In 1965 Robert Dunfield tried to apply modern
open pit mining methods to the treasure hunt. Using a 70-ton
digging crane he dug a hole at the original pit site 140 feet
deep and 100 feet in diameter. The dirt was carefully sifted
for any treasure, but only a few pieces of porcelain dishware
were found. Heavy rains dragged the work out for months and
Dunfield ran out of money. The pit, and its mystery designer,
had won again.
The
Money Pit today.
(Courtesy of Bill Milstead)
In 1970 the Triton Alliance was formed to continue
looking for the treasure. Legal battles between owners of different
portions of the island resulted in slow progress. A number of
holes were drilled in an attempt to locate the treasure and
better understand the geological nature of the island, but no
gold was recovered. Little work has been done in the area of
the money pit itself as the soil is unstable. Often caverns,
thought to be natural, have been found beneath the island. A
video camera lowered down one borehole into one of these spaces
recorded an image that looked like chests and a human hand severed
at the wrist. The quality of the images was so poor, though,
that positive identification was impossible.

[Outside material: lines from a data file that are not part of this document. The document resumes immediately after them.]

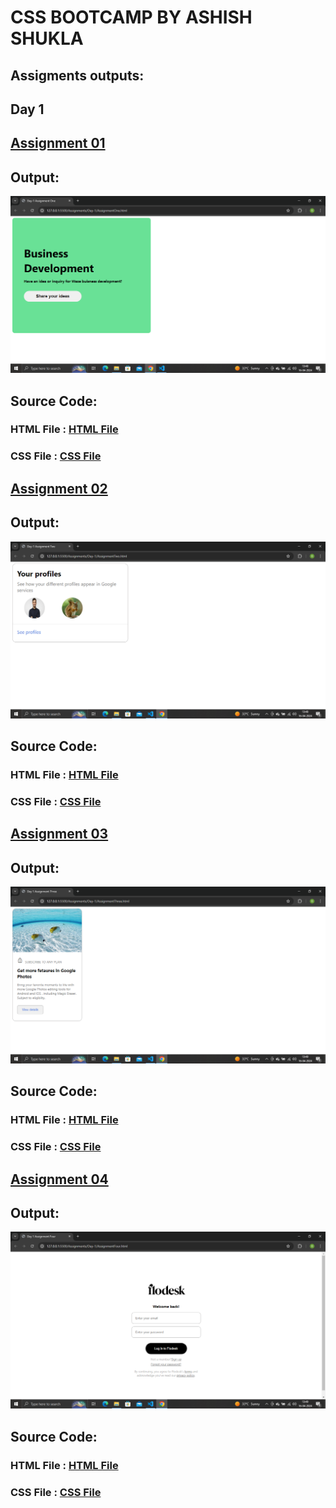 # CSS BOOTCAMP BY ASHISH SHUKLA

## Assigments outputs:

## Day 1
## <u>Assignment 01</u>
## Output:
![This is an image](./OutputScreenshots/Assignment1.png)
## Source Code:
### HTML File : [HTML File ](https://github.com/saieesh1997/CSS_BOOTCAMP/blob/main/Assignments/Day-1/AssignmentOne.html)
### CSS File : [CSS File ](https://github.com/saieesh1997/CSS_BOOTCAMP/blob/main/Assignments/Day-1/style.css)

## <u>Assignment 02</u>

## Output:
![This is an image](./OutputScreenshots/Assignment2.png)
## Source Code:
### HTML File : [HTML File ](https://github.com/saieesh1997/CSS_BOOTCAMP/blob/main/Assignments/Day-1/AssignmentTwo.html)
### CSS File : [CSS File ](https://github.com/saieesh1997/CSS_BOOTCAMP/blob/main/Assignments/Day-1/style.css)

## <u>Assignment 03</u>

## Output:
![This is an image](./OutputScreenshots/Assignment3.png)
## Source Code:
### HTML File : [HTML File ](https://github.com/saieesh1997/CSS_BOOTCAMP/blob/main/Assignments/Day-1/AssignmentThree.html)
### CSS File : [CSS File ](https://github.com/saieesh1997/CSS_BOOTCAMP/blob/main/Assignments/Day-1/style.css)

## <u>Assignment 04</u>

## Output:
![This is an image](./OutputScreenshots/Assignment4.png)
## Source Code:
### HTML File : [HTML File ](https://github.com/saieesh1997/CSS_BOOTCAMP/blob/main/Assignments/Day-1/AssignmentFour.html)
### CSS File : [CSS File ](https://github.com/saieesh1997/CSS_BOOTCAMP/blob/main/Assignments/Day-1/style.css)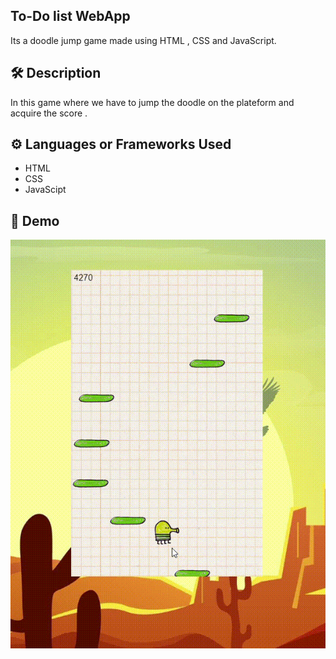 ## To-Do list WebApp
Its a doodle jump game made using HTML , CSS and JavaScript.

## 🛠️ Description

In this game where we have to jump the doodle on the plateform and acquire the score . 

## ⚙️ Languages or Frameworks Used
   <ul>
     <li>HTML</li>
     <li>CSS</li>
     <li>JavaScipt</li>
   </ul>

## 🌟 Demo

![](demo.gif)

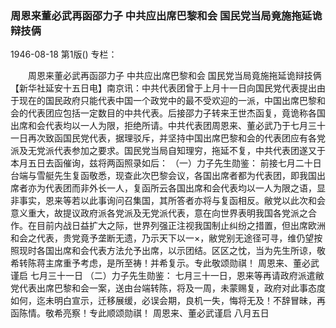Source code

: ### 周恩来董必武再函邵力子  中共应出席巴黎和会  国民党当局竟施拖延诡辩技俩

1946-08-18
第1版()
专栏：

　　周恩来董必武再函邵力子
    中共应出席巴黎和会
    国民党当局竟施拖延诡辩技俩
    【新华社延安十五日电】南京讯：中共代表团曾于上月十一日向国民党代表提出由于现在的国民政府只能代表中国一个政党中的最不受欢迎的一派，中国出席巴黎和会的代表团应包括一定数目的中共代表。后接邵力子转来王世杰函复，竟诡称各国出席和会代表均以一人为限，拒绝所请。中共代表团周恩来、董必武乃于七月三十一日再次致函国民党代表，据理驳斥，并坚持中国出席巴黎和会的代表团应有各党派及无党派代表参加之要求。国民党当局自知理穷，拖延不复，中共代表团遂又于本月五日去函催询，兹将两函照录如后：
    （一）力子先生勋鉴：
    前接七月二十日台端与雪艇先生复函敬悉，现查此次巴黎会议，各国出席者都为代表团，即我国出席者亦为代表团而非外长一人，复函所云各国出席和会代表均以一人为限之语，显非事实，恩来等若以此事询问召集国，其所答者亦将与复函相反。敝党以此次和会意义重大，故提议政府派各党派及无党派代表，意在向世界表明我国各党派之合作。在目前内战日益扩大之际，世界列强正注视我国制止纠纷之措置，但出席欧洲和会之代表，贵党竟予垄断无遗，乃示天下以一×，敝党别无途径可寻，维仍望按照现时各国出席和会代表方法允予出席，以示团结。区区之忱，当为先生所谅，敬希转陈蒋主席重予考虑，是所至祷！并希复示。专此敬颂勋祺！
    周恩来、董必武谨启                            七月三十一日
    （二）力子先生勋鉴：
    七月三十一日，恩来等再请政府派遣敝党代表出席巴黎和会一案，送由台端转陈，将及一周，未蒙赐复，政府对此事态度如何，迄未明白宣示，迁移展缓，必误会期，良机一失，悔将无及！不辞冒昧，再函陈情。敬希亮察！专此顺颂勋祺！
    周恩来、董必武谨启                               八月五日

Triton brought the Woods Hole Oceanographic Institute
in to survey the island in 1995 and render an opinion on whether
there is something valuable at the bottom of the pit. While
their report is confidential, people who have seen it say that
its conclusions are "not discouraging." Currently little work
is being done on the island while disputes between the owners
of Triton are being settled.
In addition to the money pit the rest of the island
seems to be loaded with old stone markers of various types.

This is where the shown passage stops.